Copy out again, unchanged, the listing below from the line that has "1. Generate your" through the line that has "- For expo /".

○ ○ ○

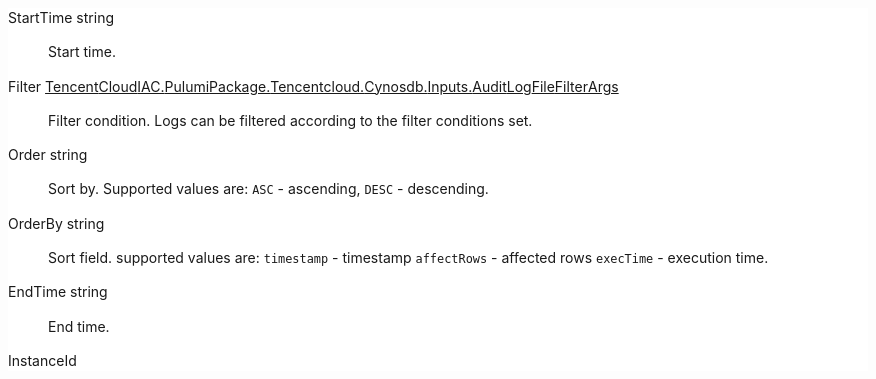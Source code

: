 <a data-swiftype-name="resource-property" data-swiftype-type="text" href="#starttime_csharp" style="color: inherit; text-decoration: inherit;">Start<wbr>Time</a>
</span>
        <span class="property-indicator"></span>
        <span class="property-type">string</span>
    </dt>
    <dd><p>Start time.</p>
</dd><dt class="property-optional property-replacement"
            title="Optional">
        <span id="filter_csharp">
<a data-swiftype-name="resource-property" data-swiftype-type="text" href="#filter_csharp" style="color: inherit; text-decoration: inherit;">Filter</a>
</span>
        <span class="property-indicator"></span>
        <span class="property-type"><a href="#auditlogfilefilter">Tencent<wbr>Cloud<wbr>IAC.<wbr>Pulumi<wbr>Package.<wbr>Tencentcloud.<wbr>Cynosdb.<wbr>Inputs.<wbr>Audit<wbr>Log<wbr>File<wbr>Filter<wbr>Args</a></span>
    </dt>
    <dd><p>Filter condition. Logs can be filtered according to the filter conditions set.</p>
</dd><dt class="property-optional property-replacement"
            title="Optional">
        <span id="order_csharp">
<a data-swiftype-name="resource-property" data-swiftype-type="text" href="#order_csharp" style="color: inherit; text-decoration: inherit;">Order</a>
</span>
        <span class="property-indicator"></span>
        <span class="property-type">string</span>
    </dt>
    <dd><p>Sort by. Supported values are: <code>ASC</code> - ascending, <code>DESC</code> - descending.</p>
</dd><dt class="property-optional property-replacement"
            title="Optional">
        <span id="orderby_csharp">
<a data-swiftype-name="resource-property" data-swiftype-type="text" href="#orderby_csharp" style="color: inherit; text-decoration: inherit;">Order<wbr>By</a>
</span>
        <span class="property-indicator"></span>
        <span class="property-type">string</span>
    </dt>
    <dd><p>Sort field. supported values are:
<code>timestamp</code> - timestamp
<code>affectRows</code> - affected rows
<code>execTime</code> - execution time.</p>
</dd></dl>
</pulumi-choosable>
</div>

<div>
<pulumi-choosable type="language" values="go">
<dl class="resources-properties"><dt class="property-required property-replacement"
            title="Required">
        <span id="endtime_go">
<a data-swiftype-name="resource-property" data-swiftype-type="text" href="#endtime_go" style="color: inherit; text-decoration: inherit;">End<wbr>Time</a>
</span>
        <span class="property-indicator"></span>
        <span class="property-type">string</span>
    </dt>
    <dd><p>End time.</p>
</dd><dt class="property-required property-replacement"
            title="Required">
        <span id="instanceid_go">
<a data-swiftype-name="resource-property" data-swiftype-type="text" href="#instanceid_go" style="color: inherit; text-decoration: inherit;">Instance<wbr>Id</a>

○ ○ ○

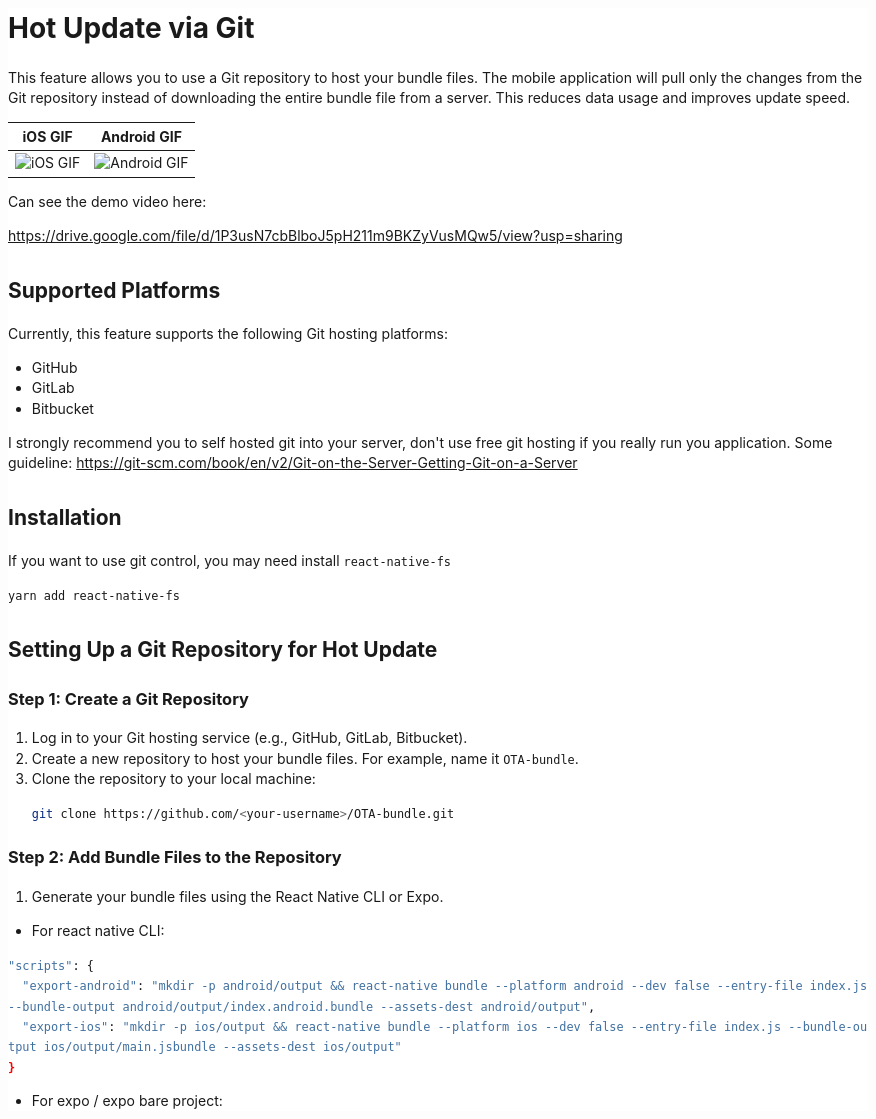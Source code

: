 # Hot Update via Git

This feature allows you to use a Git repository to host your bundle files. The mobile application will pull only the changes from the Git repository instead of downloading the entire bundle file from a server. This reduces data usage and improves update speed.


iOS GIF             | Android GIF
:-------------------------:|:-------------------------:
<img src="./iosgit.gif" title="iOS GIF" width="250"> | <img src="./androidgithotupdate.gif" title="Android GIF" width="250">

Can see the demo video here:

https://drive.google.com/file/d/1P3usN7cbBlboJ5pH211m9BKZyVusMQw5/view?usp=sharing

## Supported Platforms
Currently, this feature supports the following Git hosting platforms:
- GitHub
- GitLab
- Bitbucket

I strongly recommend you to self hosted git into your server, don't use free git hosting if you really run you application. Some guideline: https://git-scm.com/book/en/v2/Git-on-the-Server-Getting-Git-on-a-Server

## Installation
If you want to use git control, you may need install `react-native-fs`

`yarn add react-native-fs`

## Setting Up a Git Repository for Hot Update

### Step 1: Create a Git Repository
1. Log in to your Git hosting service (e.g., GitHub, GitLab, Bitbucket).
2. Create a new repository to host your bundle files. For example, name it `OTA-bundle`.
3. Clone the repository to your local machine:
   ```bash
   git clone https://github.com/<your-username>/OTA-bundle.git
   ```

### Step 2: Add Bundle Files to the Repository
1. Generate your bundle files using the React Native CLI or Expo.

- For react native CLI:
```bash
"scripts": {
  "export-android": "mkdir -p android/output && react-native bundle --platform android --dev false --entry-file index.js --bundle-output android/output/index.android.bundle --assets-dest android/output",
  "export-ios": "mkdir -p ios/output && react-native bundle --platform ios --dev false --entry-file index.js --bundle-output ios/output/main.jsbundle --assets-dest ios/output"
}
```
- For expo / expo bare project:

○ ○ ○

▶ [REPLY]
1. Generate your bundle files using the React Native CLI or Expo.

- For react native CLI:
```bash
"scripts": {
  "export-android": "mkdir -p android/output && react-native bundle --platform android --dev false --entry-file index.js --bundle-output android/output/index.android.bundle --assets-dest android/output",
  "export-ios": "mkdir -p ios/output && react-native bundle --platform ios --dev false --entry-file index.js --bundle-output ios/output/main.jsbundle --assets-dest ios/output"
}
```
- For expo / expo bare project:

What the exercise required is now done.